Ce bien est loué en vertu d’un contrat de location meublé établi le 12 mars 2018.
Par un traité de concession d’aménagement du 29 décembre 2010, la Société de requalification des quartiers anciens (SOREQA) a été missionnée par la PLAINE COMMUNE pour des missions d’aménagement portant sur le traitement de divers îlots et parcelles présentant des situations d’habitat dégradé dans des secteurs [Adresse 6] et [Adresse 9] à [Localité 11].
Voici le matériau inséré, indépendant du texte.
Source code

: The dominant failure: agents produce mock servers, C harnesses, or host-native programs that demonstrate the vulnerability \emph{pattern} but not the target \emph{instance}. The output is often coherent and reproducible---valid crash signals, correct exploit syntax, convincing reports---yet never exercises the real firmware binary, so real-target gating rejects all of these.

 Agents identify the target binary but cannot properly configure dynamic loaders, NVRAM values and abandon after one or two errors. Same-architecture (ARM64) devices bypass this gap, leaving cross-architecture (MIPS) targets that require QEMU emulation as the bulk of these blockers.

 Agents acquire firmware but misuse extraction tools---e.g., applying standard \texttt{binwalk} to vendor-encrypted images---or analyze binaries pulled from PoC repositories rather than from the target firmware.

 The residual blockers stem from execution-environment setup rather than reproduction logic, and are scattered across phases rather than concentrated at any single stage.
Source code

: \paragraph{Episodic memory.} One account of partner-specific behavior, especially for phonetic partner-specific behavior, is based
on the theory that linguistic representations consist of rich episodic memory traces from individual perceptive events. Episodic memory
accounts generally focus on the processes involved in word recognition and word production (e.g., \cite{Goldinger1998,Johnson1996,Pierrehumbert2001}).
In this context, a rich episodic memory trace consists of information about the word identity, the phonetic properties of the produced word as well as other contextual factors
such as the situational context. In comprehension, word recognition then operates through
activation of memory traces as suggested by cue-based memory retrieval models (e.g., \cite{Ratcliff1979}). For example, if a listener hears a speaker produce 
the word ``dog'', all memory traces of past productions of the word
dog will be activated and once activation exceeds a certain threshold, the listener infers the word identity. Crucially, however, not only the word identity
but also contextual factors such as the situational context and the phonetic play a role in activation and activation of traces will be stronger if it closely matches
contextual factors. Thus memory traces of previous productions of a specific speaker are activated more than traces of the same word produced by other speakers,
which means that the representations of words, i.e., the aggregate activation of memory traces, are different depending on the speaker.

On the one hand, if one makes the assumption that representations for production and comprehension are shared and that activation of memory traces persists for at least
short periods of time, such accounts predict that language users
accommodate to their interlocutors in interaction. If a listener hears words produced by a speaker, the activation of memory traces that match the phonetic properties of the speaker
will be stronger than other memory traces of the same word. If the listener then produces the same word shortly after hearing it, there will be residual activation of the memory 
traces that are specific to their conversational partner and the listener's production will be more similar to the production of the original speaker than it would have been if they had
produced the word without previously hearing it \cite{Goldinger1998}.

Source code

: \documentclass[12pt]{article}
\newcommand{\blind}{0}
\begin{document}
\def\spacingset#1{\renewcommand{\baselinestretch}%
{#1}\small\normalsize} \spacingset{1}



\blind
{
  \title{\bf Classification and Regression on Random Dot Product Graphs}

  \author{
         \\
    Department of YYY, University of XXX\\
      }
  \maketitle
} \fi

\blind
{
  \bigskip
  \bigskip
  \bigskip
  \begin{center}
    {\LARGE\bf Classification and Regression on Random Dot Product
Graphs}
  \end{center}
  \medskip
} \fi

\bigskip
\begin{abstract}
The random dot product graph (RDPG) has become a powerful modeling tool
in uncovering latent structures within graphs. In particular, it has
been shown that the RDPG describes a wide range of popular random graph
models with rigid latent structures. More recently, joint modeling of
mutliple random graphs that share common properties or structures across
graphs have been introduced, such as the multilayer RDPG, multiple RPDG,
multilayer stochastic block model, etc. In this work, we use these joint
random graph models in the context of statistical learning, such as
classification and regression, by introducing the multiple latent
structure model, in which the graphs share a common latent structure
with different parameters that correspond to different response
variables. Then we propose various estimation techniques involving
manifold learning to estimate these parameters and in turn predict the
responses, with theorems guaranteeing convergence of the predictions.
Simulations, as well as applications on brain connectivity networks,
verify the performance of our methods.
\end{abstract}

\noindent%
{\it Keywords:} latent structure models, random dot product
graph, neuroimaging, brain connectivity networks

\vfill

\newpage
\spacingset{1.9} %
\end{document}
Un avenant en date du 1er mars 2020 a intégré l’adresse du bien querellé.
La SOREQA, faisant usage de son droit de préemption sur l’ensemble immobilier situé dans la zone de l’opération décrite et qui comprend le bien loué, a acquis par acte authentique du 23 juin 2023 plusieurs lots dont le lot précité. Cette acquisition s’est faite en milieu occupé.
En raison de la dangerosité de l’immeuble, les occupants ont fait l’objet d’un relogement provisoire d’urgence.
La SOREQA a fait signifié un mémoire d’éviction locative à Monsieur [R] [H] et à Madame [S] [F], son épouse, par actes de commissaire de justice en date du 11 juin 2024 et remis à étude.
Par une requête datée du 2 septembre 2024 et reçue au greffe le 4 septembre 2024, la SOREQA sollicite du juge de l’expropriation de Seine-[Localité 11] la fixation d’une date de transport et d’une indemnité d’éviction locative à hauteur de 2.738 €, indemnité de déménagement comprise.
La SOREQA a fait signifier la saisine de la juridiction de l’expropriation à Monsieur [R] [H] et à Madame [S] [F] par actes de commissaire de justice en date du 3 septembre 2024 remis à étude.
Par une ordonnance rendue le 27 septembre 2024, le juge de l’expropriation a fixé le transport judiciaire sur les lieux et l’audition des parties au 27 novembre 2024. La SOREQA a notifié cette décision à Monsieur [R] [H] et à Madame [S] [F], son épouse, par actes de commissaire de justice en date du 23 octobre 2024 remis à étude.
Sur les lieux, il a été constaté que la façade de l’ensemble immobilier est mûrée et que la porte d’entrée est condamnée. Il a été impossible de procéder à la visite sur les lieux.
Présent sur les lieux, Monsieur [R] [H] s’est plaint des conditions de son hébergement provisoire dans un hôtel depuis un an.
Monsieur [R] [H] et Madame [S] [F], son épouse, sont représentés.
Par leur mémoire en défense, ils sollicitent du juge de l’expropriation de :
— fixer à la somme de 7.900 euros l’indemnité totale due par la SOREQA au titre de leur éviction locative ;
— condamner la SOREQA à leur verser la somme de 3.000 € au titre de l’article 700 du Code de procédure civile ;
— condamner la SOREQA aux entiers dépens ;
Aux termes d’un mémoire d’éviction locativen°2, la SOREQA sollicite du juge de l’expropriation la fixation de l’indemnité d’éviction locative à hauteur de 3.729 € incluant une indemnité de déménagement à hauteur de 2.028 €. Elle offre également le relogement.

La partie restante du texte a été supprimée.